This is my first attempt at building a digital camera. When I set about to do this, I had a few requirements in mind:
- Portability: It should not be tethered to a laptop or power supply, easily stuffed in a backpack
- Large frame size: Simply put, none of this small format 1/1.8" sensor BS. Big frame and fast(ish) lens for slim depth of field.
- (Relatively) Inexpensive: Less than $1000 all told (fingers crossed on this one).
- (Relatively) Good image quality: It should produce images that you won't be ashamed to print on a postcard.
- Mostly open-source: Should contain very few parts that have to be ripped out of something else - making an exception for the lens here, because optical design is not in my wheelhouse
Considering these requirements, I settled on the "scanner camera" design, which true to its name, "scans" a linear photodiode or CCD array across an image plane to produce a 2D image. There's really no other cost-effective way to produce medium-format digital images, unless you have a silicon nanofabrication facility in your backyard. So, over the course of a few weeks I whipped up an initial concept for what I'm calling "SPUD" (which refers to the "potato-like" quality of the images it will produce) and it also stands for the "superfluous perpetually useless device").

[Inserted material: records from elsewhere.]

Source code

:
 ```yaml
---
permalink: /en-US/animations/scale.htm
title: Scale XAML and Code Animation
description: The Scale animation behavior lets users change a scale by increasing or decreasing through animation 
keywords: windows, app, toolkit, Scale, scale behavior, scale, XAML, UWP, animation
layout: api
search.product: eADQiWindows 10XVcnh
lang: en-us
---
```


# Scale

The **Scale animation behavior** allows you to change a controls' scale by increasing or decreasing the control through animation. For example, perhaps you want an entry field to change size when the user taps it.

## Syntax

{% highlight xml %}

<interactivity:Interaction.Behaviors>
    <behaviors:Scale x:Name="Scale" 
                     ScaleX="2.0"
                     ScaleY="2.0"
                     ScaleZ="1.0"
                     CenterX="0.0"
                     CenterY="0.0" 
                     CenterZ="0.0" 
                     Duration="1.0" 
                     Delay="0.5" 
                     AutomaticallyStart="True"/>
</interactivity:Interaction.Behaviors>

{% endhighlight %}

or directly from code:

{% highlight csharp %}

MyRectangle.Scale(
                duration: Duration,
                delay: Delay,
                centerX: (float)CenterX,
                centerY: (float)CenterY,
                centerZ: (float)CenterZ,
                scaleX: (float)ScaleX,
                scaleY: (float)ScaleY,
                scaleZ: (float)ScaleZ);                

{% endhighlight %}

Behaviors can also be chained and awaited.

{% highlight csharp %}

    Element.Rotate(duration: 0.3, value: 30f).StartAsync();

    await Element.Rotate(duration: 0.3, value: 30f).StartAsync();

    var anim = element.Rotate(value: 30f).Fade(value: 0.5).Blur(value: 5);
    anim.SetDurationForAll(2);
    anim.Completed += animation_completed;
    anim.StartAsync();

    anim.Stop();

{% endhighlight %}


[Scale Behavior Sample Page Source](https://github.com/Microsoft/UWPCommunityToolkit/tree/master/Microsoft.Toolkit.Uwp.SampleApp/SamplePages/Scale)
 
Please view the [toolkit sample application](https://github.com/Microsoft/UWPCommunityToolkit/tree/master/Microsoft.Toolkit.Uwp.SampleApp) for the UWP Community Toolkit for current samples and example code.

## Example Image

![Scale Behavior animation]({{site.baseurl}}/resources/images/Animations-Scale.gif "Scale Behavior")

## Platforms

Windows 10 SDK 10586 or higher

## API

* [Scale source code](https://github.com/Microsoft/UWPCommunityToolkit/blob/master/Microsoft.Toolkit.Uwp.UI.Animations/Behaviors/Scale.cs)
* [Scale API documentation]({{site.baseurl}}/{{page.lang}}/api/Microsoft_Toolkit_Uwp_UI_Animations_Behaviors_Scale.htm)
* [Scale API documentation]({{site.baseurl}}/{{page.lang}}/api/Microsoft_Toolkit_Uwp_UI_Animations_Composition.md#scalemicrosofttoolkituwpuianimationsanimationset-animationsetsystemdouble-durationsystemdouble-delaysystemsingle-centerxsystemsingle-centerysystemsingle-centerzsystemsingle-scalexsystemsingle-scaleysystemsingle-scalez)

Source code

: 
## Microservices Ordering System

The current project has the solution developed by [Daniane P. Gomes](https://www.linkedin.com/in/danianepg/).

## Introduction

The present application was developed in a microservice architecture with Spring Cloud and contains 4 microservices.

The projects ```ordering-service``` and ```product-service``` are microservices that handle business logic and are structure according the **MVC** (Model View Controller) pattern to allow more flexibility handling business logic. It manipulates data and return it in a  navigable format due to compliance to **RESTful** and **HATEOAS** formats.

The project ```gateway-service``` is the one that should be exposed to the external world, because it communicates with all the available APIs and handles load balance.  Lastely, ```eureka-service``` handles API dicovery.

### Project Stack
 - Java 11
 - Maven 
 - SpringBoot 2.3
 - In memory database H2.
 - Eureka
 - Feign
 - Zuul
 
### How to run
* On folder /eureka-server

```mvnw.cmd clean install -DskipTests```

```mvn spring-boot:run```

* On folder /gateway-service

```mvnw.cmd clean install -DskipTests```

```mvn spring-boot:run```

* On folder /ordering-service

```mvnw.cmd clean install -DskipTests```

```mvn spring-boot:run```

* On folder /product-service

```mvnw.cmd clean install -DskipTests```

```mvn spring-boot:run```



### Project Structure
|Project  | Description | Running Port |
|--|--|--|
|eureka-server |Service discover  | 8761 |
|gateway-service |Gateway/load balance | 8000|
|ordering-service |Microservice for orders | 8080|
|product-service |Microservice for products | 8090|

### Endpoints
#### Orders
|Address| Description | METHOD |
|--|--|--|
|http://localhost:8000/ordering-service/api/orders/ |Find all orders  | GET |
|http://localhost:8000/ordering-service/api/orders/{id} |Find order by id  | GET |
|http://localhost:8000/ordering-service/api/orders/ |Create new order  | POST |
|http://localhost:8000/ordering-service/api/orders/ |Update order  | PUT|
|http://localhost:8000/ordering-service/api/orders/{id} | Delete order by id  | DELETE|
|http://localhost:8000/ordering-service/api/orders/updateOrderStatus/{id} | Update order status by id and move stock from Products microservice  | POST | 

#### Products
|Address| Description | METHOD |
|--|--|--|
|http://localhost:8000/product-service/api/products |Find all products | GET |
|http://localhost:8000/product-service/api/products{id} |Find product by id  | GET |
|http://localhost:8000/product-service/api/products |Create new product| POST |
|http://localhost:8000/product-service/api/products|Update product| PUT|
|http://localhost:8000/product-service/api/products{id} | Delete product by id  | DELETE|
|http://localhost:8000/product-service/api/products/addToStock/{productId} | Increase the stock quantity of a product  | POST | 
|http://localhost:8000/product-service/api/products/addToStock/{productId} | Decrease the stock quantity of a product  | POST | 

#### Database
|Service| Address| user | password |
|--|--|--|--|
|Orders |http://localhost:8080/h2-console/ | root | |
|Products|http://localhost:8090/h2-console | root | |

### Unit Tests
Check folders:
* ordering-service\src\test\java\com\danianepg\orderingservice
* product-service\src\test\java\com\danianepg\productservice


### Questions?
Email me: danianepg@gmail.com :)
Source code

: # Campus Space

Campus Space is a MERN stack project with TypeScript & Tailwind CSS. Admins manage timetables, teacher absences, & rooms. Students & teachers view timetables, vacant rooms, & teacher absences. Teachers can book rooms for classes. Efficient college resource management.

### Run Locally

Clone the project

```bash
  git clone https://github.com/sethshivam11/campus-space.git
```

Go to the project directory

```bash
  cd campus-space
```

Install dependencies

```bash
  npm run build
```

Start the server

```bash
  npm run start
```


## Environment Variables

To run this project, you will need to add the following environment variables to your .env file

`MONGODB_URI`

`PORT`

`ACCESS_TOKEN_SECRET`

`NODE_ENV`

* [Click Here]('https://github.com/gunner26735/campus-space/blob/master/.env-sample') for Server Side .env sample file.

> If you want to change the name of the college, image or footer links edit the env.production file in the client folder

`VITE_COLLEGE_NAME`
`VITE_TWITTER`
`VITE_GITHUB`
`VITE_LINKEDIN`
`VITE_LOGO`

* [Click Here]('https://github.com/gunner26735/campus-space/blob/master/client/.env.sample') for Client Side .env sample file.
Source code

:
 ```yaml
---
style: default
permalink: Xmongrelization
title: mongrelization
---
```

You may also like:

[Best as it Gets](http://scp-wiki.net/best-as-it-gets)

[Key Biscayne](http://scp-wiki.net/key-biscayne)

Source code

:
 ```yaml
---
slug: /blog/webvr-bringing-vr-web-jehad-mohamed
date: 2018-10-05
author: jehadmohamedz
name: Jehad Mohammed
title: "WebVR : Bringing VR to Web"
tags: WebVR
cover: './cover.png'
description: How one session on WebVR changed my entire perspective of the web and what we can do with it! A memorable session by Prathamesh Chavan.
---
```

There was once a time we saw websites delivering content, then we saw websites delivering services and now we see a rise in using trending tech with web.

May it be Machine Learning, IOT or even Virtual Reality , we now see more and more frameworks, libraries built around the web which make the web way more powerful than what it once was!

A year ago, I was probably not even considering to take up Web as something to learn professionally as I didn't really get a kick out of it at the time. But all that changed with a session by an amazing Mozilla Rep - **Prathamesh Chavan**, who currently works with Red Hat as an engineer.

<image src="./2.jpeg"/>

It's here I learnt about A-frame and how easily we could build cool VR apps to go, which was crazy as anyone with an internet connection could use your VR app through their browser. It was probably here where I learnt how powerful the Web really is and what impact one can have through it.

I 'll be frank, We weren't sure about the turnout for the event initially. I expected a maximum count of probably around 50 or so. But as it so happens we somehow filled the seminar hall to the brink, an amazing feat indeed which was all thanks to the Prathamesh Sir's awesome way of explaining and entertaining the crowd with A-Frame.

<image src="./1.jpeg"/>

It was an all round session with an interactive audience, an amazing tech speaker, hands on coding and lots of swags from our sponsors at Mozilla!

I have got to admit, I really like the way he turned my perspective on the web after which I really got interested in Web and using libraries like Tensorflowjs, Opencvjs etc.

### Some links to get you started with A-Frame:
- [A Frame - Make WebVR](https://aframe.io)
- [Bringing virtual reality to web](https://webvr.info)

It will be based around the (grayscale!) TSL1406RS linear photodiode array, which consists of 768 light-sensitive pixels with 63.5 micron pitch. The linear array is scanned across the image surface using a linear stage and a stepper motor. The viewfinder is basically a piece of ground glass that swings into place. All of the motion control, image processing, etc, will be driven by a Teensy 3.2.
I am definitely skipping a few steps here (and I would like to elaborate on the mechanical design at a later date!), but earlier this week I received the TSL and Teensy in the mail, and took to breadboarding the thing to see how it would tick.
Here's what it looks like on a breadboard. I'm also using an Adafruit 1.8" TFT screen to display the imaging parameters, image preview, and to store the image data as a PGM (portable gray map) file on a microSD card. Going on a tangent here, I decided to use the PGM format because - well, I'm too lazy to write up the complicated BMP header. Also, BMP's don't handle 16 bit grayscale values. JPEG and PNG compression is not something I would like to attempt either.
So far, the stuff on the breadboard can:
- Capture a progression of line-scan images, and save them to a PGM file on the uSD card.
- Produce a small preview of the image on the LCD.
I haven't yet put everything on a linear stage, so there's no way to "scan" the sensor across an image plane. However, leave it to an impatient engineer to figure out a way to make it work (temporarily, and rather poorly). By scanning the sensor across the image projected by a simple double-convex lens (f = 40mm), I can make a wobbly-looking image with a lot of spherical aberration (from the simple lens).
Not bad! But also, not good. Still you can kind of tell what's going on in the image. The contrast is pretty poor, because of significant light leakage. It can only get better from here!